Beginning around 18 months of age, babies tend to struggle with their independence. The consistent desires of babies to do something or have something, when paired with an inability to express themselves with words, can result in tantrums. Tantrums can rise to an especially disruptive level when you and your little one are surrounded by others in a restaurant. While you don't want to abandon your plans of dining out, it's unfair of you to subject everyone in the building to a screeching, red-faced, limb-flailing child.
Redirect your baby, if possible, to stop the tantrum. For example, if your child is reaching for something that's off-limits, quickly find a more appropriate alternative to offer him.
Calmly pick up your child and carry him to the restroom or your car until he can calm down, if redirection fails. Sometimes, a simple change of scenery can quash a tantrum, according to AskDrSears.com.
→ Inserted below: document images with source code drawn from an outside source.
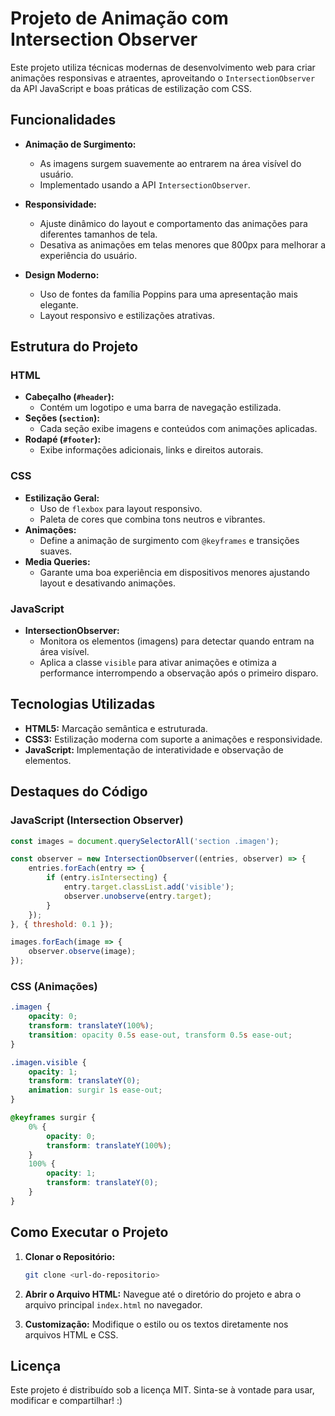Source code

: # Projeto de Animação com Intersection Observer

Este projeto utiliza técnicas modernas de desenvolvimento web para criar animações responsivas e atraentes, aproveitando o `IntersectionObserver` da API JavaScript e boas práticas de estilização com CSS.

## Funcionalidades

- **Animação de Surgimento:**
  - As imagens surgem suavemente ao entrarem na área visível do usuário.
  - Implementado usando a API `IntersectionObserver`.
  
- **Responsividade:**
  - Ajuste dinâmico do layout e comportamento das animações para diferentes tamanhos de tela.
  - Desativa as animações em telas menores que 800px para melhorar a experiência do usuário.

- **Design Moderno:**
  - Uso de fontes da família Poppins para uma apresentação mais elegante.
  - Layout responsivo e estilizações atrativas.

## Estrutura do Projeto

### HTML
- **Cabeçalho (`#header`):**
  - Contém um logotipo e uma barra de navegação estilizada.
- **Seções (`section`):**
  - Cada seção exibe imagens e conteúdos com animações aplicadas.
- **Rodapé (`#footer`):**
  - Exibe informações adicionais, links e direitos autorais.

### CSS
- **Estilização Geral:**
  - Uso de `flexbox` para layout responsivo.
  - Paleta de cores que combina tons neutros e vibrantes.
- **Animações:**
  - Define a animação de surgimento com `@keyframes` e transições suaves.
- **Media Queries:**
  - Garante uma boa experiência em dispositivos menores ajustando layout e desativando animações.

### JavaScript
- **IntersectionObserver:**
  - Monitora os elementos (imagens) para detectar quando entram na área visível.
  - Aplica a classe `visible` para ativar animações e otimiza a performance interrompendo a observação após o primeiro disparo.

## Tecnologias Utilizadas

- **HTML5:** Marcação semântica e estruturada.
- **CSS3:** Estilização moderna com suporte a animações e responsividade.
- **JavaScript:** Implementação de interatividade e observação de elementos.

## Destaques do Código

### JavaScript (Intersection Observer)
```javascript
const images = document.querySelectorAll('section .imagen');

const observer = new IntersectionObserver((entries, observer) => {
    entries.forEach(entry => {
        if (entry.isIntersecting) {
            entry.target.classList.add('visible');
            observer.unobserve(entry.target);
        }
    });
}, { threshold: 0.1 });

images.forEach(image => {
    observer.observe(image);
});
```

### CSS (Animações)
```css
.imagen {
    opacity: 0;
    transform: translateY(100%);
    transition: opacity 0.5s ease-out, transform 0.5s ease-out;
}

.imagen.visible {
    opacity: 1;
    transform: translateY(0);
    animation: surgir 1s ease-out;
}

@keyframes surgir {
    0% {
        opacity: 0;
        transform: translateY(100%);
    }
    100% {
        opacity: 1;
        transform: translateY(0);
    }
}
```

## Como Executar o Projeto

1. **Clonar o Repositório:**
   ```bash
   git clone <url-do-repositorio>
   ```

2. **Abrir o Arquivo HTML:**
   Navegue até o diretório do projeto e abra o arquivo principal `index.html` no navegador.

3. **Customização:**
   Modifique o estilo ou os textos diretamente nos arquivos HTML e CSS.

## Licença

Este projeto é distribuído sob a licença MIT. Sinta-se à vontade para usar, modificar e compartilhar! :)
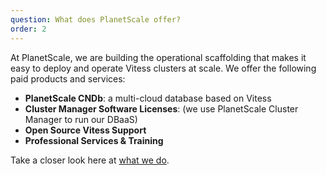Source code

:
 ```yaml
---
question: What does PlanetScale offer?
order: 2
---
```


At PlanetScale, we are building the operational scaffolding that makes it easy to deploy and operate Vitess clusters at scale. We offer the following paid products and services:

- **PlanetScale CNDb**: a multi-cloud database based on Vitess
- **Cluster Manager Software Licenses**: (we use PlanetScale Cluster Manager to run our DBaaS)
- **Open Source Vitess Support**
- **Professional Services & Training**

Take a closer look here at [what we do](/products).
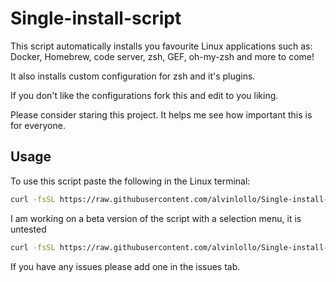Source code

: # Single-install-script

This script automatically installs you favourite Linux applications such as:
Docker, Homebrew, code server, zsh, GEF, oh-my-zsh and more to come!

It also installs custom configuration for zsh and it's plugins.

If you don't like the configurations fork this and edit to you liking.

Please consider staring this project. It helps me see how important this is for everyone.

## Usage

To use this script paste the following in the Linux terminal:

```sh
curl -fsSL https://raw.githubusercontent.com/alvinlollo/Single-install-script/refs/heads/main/install.sh | bash
```

I am working on a beta version of the script with a selection menu, it is untested

```sh
curl -fsSL https://raw.githubusercontent.com/alvinlollo/Single-install-script/refs/heads/main/installbeta.sh | bash
```

If you have any issues please add one in the issues tab.

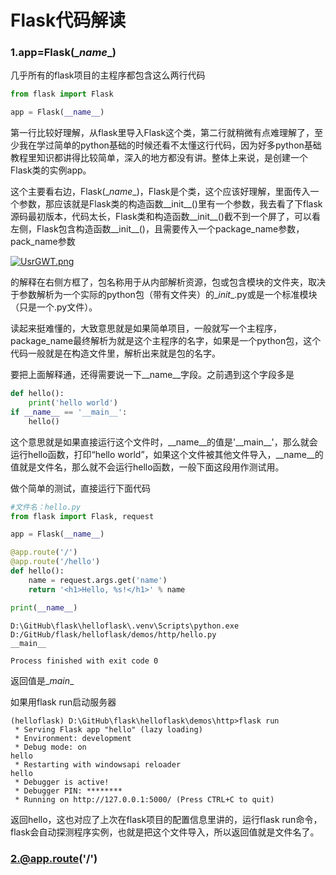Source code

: # Flask代码解读

### 1.app=Flask(\__name__)

几乎所有的flask项目的主程序都包含这么两行代码

```python
from flask import Flask

app = Flask(__name__)
```

第一行比较好理解，从flask里导入Flask这个类，第二行就稍微有点难理解了，至少我在学过简单的python基础的时候还看不太懂这行代码，因为好多python基础教程里知识都讲得比较简单，深入的地方都没有讲。整体上来说，是创建一个Flask类的实例app。

这个主要看右边，Flask(\__name__)，Flask是个类，这个应该好理解，里面传入一个参数，那应该就是Flask类的构造函数\_\_init\_\_()里有一个参数，我去看了下flask源码最初版本，代码太长，Flask类和构造函数\_\_init\_\_()截不到一个屏了，可以看左侧，Flask包含构造函数\_\_init\_\_()，且需要传入一个package_name参数，pack_name参数

[![UsrGWT.png](https://s1.ax1x.com/2020/07/17/UsrGWT.png)](https://imgchr.com/i/UsrGWT)

的解释在右侧方框了，包名称用于从内部解析资源，包或包含模块的文件夹，取决于参数解析为一个实际的python包（带有文件夹）的\__init__.py或是一个标准模块（只是一个.py文件）。

读起来挺难懂的，大致意思就是如果简单项目，一般就写一个主程序，package_name最终解析为就是这个主程序的名字，如果是一个python包，这个代码一般就是在构造文件里，解析出来就是包的名字。

要把上面解释通，还得需要说一下\__name__字段。之前遇到这个字段多是

```python
def hello():
    print('hello world')
if __name__ == '__main__':
	hello()
```

这个意思就是如果直接运行这个文件时，\__name__的值是'\_\_main\_\_'，那么就会运行hello函数，打印“hello world”，如果这个文件被其他文件导入，\_\_name\_\_的值就是文件名，那么就不会运行hello函数，一般下面这段用作测试用。

做个简单的测试，直接运行下面代码

```python
#文件名：hello.py
from flask import Flask, request

app = Flask(__name__)

@app.route('/')
@app.route('/hello')
def hello():
    name = request.args.get('name')
    return '<h1>Hello, %s!</h1>' % name

print(__name__)
```

```
D:\GitHub\flask\helloflask\.venv\Scripts\python.exe D:/GitHub/flask/helloflask/demos/http/hello.py
__main__

Process finished with exit code 0
```

返回值是\__main__

如果用flask  run启动服务器

```
(helloflask) D:\GitHub\flask\helloflask\demos\http>flask run
 * Serving Flask app "hello" (lazy loading)
 * Environment: development
 * Debug mode: on
hello
 * Restarting with windowsapi reloader
hello
 * Debugger is active!
 * Debugger PIN: ********
 * Running on http://127.0.0.1:5000/ (Press CTRL+C to quit)

```

返回hello，这也对应了上次在flask项目的配置信息里讲的，运行flask run命令，flask会自动探测程序实例，也就是把这个文件导入，所以返回值就是文件名了。



### 2.@app.route('/')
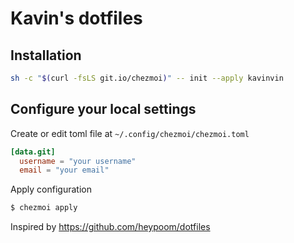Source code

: # Kavin's dotfiles

## Installation

```bash
sh -c "$(curl -fsLS git.io/chezmoi)" -- init --apply kavinvin
```

## Configure your local settings

Create or edit toml file at `~/.config/chezmoi/chezmoi.toml`

```toml
[data.git]
  username = "your username"
  email = "your email"
```

Apply configuration

```bash
$ chezmoi apply
```

Inspired by https://github.com/heypoom/dotfiles
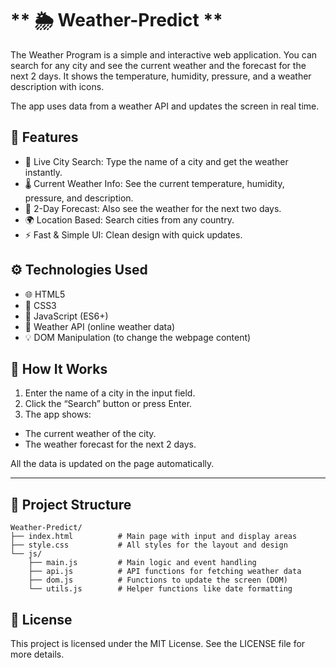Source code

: # ** 🌦 Weather-Predict **

The Weather Program is a simple and interactive web application. You can search for any city and see the current weather and the forecast for the next 2 days. It shows the temperature, humidity, pressure, and a weather description with icons.

The app uses data from a weather API and updates the screen in real time.

## 🎯 Features

- 🔎 Live City Search: Type the name of a city and get the weather instantly.
- 🌡️ Current Weather Info: See the current temperature, humidity, pressure, and description.
- 📆 2-Day Forecast: Also see the weather for the next two days.
- 🌍 Location Based: Search cities from any country.
- ⚡ Fast & Simple UI: Clean design with quick updates.

## ⚙ Technologies Used

- 🌐 HTML5
- 🎨 CSS3
- 🧠 JavaScript (ES6+)
- 🔌 Weather API (online weather data)
- 💡 DOM Manipulation (to change the webpage content)

## 📱 How It Works

1. Enter the name of a city in the input field.
2. Click the “Search” button or press Enter.
3. The app shows:
  - The current weather of the city.
  - The weather forecast for the next 2 days.

All the data is updated on the page automatically.

---

## 📁 Project Structure

```plaintext
Weather-Predict/
├── index.html          # Main page with input and display areas
├── style.css           # All styles for the layout and design
└── js/
    ├── main.js         # Main logic and event handling
    ├── api.js          # API functions for fetching weather data
    ├── dom.js          # Functions to update the screen (DOM)
    └── utils.js        # Helper functions like date formatting
```

## 📄 License

This project is licensed under the MIT License. See the LICENSE file for more details.
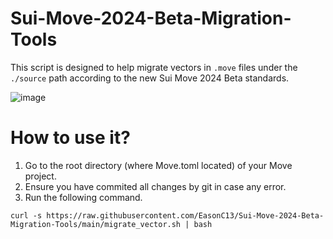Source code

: # Sui-Move-2024-Beta-Migration-Tools

This script is designed to help migrate vectors in `.move` files under the `./source` path according to the new Sui Move 2024 Beta standards.


![image](https://github.com/EasonC13/Sui-Move-2024-Beta-Migration-Tools/assets/43432631/0b6a2882-51ff-4656-be55-7e8b99ef914a)


# How to use it?

1. Go to the root directory (where Move.toml located) of your Move project.
2. Ensure you have commited all changes by git in case any error.
3. Run the following command.

```
curl -s https://raw.githubusercontent.com/EasonC13/Sui-Move-2024-Beta-Migration-Tools/main/migrate_vector.sh | bash
```
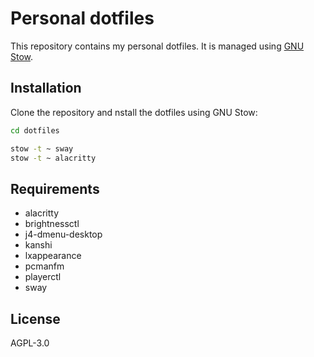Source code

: # Personal dotfiles

This repository contains my personal dotfiles. It is managed using
[GNU Stow](https://www.gnu.org/software/stow/).

## Installation

Clone the repository and nstall the dotfiles using GNU Stow:

```bash
cd dotfiles

stow -t ~ sway
stow -t ~ alacritty
```

## Requirements

- alacritty
- brightnessctl
- j4-dmenu-desktop
- kanshi
- lxappearance
- pcmanfm
- playerctl
- sway

## License

AGPL-3.0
Pat your baby lightly on the back, gently stroke her hair and speak in reassuring tones to comfort her. Your calm presence can have a calming effect on your baby.
- Head off tantrums by meeting your child's basic needs -- food, comfort, sleep -- at all times, according to Babycenter.com.
- Choose restaurants that offer faster service to sidestep a circumstance that could result in a tantrum.
- Keep off-limits items out of your baby's view to avoid a tantrum.
- Don't worry about what other people think when dealing with your baby's tantrum. Giving in to your child to avoid public embarrassment reinforces the negative behavior, according to Babycenter.com.